全部の情報機器が入力端末になり得る仕組みづくりが大切になってくるはずです。
池上)
昔は、それぞれの自治体に高性能のパソコンを配備して…という感じだったんですが、今ではスマホのアプリでいくらでもできるわけです。それぞれの地方自治体レベルで、簡単に情報を送受できるアプリがあると、すごく安いコストで全国に広がると思います。
林)
ぜひそこを目指したいですね。そのなかで共有される情報やデータの標準化が非常に重要だと思います。様式の標準化についても防災科研で研究をさせていただいているところです。
池上)
色々な防災情報があるなかで、多くの人にどうやって理解してもらうか。専門家の方にしてみればすぐ理解できる内容かもしれないが、実際には素人の方に説明しなければいけない場面も多いと思いますからね。
集まる防災情報を、確かに現場に届けるために
池上)
私は、NHKの社会部時代に災害班にいたことがあります。日頃から、どのような災害が考えられるかを取材するため、気象庁や東大の地震研究所をまわりながら、災害が起きれば真っ先に現場に出向きました。風災害、地震、津波、全島避難後のみんなが避難した後の伊豆大島に渡りましたし、日本海中部地震の津波で亡くなった子供達の遺体収容にも立ち会っています。その子供達の遺体の顔を今でも忘れることができません。その経験から災害時にどうすれば被害を無くすことができるかをずっと考えてきました。
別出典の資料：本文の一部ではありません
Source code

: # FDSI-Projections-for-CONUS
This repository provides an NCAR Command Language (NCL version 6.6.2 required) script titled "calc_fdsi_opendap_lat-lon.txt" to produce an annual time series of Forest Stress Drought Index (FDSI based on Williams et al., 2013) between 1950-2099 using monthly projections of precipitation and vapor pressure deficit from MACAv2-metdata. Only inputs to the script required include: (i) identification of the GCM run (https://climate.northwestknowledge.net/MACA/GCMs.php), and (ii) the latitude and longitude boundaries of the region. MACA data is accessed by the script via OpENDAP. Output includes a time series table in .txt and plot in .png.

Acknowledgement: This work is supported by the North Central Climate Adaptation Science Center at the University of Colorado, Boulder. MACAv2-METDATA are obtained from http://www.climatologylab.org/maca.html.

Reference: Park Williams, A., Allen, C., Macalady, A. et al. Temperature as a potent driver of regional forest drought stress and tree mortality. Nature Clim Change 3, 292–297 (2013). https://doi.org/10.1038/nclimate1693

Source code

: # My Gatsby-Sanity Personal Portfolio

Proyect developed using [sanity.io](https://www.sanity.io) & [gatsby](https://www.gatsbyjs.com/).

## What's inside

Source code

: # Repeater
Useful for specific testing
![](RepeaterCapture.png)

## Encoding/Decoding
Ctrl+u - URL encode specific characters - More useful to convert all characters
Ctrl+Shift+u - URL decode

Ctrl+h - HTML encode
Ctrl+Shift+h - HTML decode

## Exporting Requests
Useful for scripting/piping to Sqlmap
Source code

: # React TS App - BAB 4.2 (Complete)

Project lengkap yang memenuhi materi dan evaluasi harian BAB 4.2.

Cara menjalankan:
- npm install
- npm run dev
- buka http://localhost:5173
せっかく防災科研のような良い研究があるのだから、それを生かして、けが人や死者が出ないように、そんな取り組みに少しでも協力したいなと思っています。
林)
そういう意識改革をしていこうと思うと、社会との双方向のコミュニケーションが大事だと思いますが、池上さんは東工大のリベラルアーツ研究教育院で特命教授をされておられる。日頃、理系の学生たちにされているアドバイスがあれば教えてください。
池上)
東工大の生徒はとても優秀で、平易な言葉に言い換えなくても全部理解できるわけです。しかし、専門用語ばかり使っていると、専門外の人には伝わらない。そのまま社会に出た後、どうなってしまうのかという思いがありました。授業のなかでは、たとえば戦後の四大公害の水俣病を取り上げ、「もしあのとき、あなたが技術者として働いていて、どうもあやしいと思った時に、あなたはどう行動できるか?」と問いかけます。そんな授業を繰り返していると少しずつ「世のため人のためになる仕事をしたい」という学生が随分出てきました。
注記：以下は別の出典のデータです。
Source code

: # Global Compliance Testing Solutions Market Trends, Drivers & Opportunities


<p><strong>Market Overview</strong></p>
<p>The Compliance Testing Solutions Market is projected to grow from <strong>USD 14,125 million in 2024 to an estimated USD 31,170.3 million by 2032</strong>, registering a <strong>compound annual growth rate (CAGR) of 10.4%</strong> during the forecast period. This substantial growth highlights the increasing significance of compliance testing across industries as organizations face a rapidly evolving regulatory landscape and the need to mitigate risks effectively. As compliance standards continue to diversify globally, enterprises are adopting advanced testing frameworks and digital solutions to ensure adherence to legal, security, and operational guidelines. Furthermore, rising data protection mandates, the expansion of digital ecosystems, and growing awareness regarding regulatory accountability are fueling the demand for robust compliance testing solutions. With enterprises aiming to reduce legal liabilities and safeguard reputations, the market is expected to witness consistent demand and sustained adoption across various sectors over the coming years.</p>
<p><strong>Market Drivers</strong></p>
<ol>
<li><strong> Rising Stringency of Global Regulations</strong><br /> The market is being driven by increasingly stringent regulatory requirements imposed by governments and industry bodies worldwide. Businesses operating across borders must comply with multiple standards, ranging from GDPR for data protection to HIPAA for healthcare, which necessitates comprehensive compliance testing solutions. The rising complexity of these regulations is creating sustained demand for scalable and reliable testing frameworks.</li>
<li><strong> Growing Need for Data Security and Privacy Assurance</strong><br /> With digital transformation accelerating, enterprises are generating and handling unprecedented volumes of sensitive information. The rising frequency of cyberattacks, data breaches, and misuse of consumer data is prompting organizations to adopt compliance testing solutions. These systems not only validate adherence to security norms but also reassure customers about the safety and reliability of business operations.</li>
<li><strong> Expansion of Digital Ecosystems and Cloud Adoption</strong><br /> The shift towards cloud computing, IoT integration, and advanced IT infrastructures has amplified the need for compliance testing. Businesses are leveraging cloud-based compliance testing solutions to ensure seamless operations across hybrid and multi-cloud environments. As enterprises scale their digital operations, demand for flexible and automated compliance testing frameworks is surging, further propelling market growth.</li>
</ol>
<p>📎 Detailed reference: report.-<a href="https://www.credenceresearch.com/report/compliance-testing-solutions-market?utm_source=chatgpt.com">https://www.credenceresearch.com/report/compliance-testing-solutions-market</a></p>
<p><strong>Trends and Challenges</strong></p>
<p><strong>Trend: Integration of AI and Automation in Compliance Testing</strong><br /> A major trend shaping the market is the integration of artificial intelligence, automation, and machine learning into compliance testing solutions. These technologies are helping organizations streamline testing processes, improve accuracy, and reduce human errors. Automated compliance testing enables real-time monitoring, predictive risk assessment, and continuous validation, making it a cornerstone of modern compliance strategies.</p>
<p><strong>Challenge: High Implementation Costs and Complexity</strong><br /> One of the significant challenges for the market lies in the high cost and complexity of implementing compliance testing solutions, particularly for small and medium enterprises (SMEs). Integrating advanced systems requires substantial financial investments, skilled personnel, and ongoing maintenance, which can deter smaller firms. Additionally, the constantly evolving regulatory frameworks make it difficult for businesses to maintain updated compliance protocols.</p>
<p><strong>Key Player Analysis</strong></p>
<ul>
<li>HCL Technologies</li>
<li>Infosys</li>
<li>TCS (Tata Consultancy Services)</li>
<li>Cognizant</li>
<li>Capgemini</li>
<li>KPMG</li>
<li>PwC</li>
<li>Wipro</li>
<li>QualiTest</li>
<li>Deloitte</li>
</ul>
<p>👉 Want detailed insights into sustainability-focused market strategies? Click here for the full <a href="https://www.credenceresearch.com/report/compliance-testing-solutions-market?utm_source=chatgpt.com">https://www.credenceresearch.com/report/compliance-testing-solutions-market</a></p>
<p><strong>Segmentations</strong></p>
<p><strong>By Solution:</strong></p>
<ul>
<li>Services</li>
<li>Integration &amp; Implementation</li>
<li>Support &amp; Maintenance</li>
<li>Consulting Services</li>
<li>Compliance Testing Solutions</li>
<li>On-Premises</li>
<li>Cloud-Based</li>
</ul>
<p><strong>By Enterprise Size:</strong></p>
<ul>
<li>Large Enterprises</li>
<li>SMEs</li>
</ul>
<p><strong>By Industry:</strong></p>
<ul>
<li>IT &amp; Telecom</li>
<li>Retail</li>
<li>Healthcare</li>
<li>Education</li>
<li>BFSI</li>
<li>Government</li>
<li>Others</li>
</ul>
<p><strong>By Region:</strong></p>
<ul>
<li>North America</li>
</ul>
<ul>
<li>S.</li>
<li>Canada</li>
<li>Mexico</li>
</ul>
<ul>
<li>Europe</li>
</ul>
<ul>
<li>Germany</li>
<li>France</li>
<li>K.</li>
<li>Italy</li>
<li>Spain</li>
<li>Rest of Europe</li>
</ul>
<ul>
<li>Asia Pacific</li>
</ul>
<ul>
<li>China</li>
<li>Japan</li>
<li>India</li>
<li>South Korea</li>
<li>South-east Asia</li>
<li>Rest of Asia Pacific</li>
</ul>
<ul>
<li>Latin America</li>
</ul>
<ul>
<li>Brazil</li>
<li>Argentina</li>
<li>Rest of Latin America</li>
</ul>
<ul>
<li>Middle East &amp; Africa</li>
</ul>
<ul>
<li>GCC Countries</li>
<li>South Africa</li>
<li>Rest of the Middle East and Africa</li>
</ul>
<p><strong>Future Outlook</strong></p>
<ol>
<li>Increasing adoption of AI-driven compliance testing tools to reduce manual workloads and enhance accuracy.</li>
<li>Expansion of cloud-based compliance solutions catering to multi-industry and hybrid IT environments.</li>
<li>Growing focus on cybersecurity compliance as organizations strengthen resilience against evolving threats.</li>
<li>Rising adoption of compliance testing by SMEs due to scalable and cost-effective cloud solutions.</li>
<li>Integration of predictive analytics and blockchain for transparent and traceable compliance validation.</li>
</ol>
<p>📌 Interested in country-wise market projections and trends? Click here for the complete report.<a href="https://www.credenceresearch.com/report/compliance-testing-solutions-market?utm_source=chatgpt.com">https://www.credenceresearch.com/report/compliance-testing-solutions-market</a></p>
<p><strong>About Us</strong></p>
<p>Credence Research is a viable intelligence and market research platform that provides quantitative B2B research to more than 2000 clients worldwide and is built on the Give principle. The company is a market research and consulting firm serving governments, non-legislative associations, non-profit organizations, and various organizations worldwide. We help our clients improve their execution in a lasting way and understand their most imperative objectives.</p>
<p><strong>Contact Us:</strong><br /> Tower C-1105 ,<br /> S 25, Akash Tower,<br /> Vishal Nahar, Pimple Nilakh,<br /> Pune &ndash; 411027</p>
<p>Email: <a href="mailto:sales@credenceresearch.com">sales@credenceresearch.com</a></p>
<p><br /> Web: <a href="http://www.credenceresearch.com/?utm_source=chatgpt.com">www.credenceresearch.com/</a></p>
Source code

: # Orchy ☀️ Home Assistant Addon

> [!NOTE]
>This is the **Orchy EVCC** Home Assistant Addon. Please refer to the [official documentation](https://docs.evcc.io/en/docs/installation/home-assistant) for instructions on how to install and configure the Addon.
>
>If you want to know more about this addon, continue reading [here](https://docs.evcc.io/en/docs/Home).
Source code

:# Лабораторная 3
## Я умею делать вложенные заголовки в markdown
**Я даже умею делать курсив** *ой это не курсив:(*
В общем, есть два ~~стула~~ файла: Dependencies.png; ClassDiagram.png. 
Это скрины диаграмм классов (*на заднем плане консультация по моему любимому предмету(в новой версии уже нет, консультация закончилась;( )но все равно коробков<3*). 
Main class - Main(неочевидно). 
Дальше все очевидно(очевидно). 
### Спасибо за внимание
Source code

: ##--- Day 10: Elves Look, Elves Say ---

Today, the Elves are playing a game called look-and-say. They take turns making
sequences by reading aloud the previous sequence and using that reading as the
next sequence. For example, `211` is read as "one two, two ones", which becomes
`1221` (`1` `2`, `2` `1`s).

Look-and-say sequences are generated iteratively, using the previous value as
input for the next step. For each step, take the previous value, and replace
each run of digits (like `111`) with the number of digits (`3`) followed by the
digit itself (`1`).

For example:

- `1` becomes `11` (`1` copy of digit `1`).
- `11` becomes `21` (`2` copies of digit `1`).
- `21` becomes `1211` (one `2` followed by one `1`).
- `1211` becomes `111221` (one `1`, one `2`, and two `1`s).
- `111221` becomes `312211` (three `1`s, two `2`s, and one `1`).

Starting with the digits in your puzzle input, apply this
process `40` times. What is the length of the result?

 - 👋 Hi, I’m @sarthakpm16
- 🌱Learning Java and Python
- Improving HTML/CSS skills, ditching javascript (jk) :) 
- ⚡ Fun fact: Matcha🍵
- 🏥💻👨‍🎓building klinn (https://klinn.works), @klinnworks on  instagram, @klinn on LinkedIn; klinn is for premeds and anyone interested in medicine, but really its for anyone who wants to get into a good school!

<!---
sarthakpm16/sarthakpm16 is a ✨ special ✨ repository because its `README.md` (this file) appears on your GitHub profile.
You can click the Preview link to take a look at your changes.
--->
研究者はどうしても興味関心があるところに一生懸命になって、報告を出せばなんとなく終わりという気になってしまうのですが、やっぱりその研究が世の中のためになって、その結果人の命が助かったということになれば、さらにうれしいですよね。「この研究があれば誰かの命を助けることができるんだ」という問題意識を常に持って研究してほしいなと思います。
授業でも、自分のやっていることが世のため、人のためになるのかならないのか? という問題意識を持ってほしいとずっと言っています。また、卒業生を対象にゼミのような読書会をボランティアでやっていて、そこでは慣れ親しんだ英語の論文でなく、社会科学、人文科学、小説、哲学、など幅広い本を題材にします。そうすると「この社会学のエビデンスの提示がないですね」などという意見がでるんです(笑)。文系と理系を、どう融合して、橋渡しできるのかを日々やっていますね。
林)
防災という分野は特に、世のため、人のためを考えられる分野でもあります。いま池上さんに言っていただいた「世のため人のためになるのか、常に考える」というのは、今日来ている防災科研の研究者にとっても強いメッセージになると思いますね。
防災研究には現場に寄り添う心が必要
池上)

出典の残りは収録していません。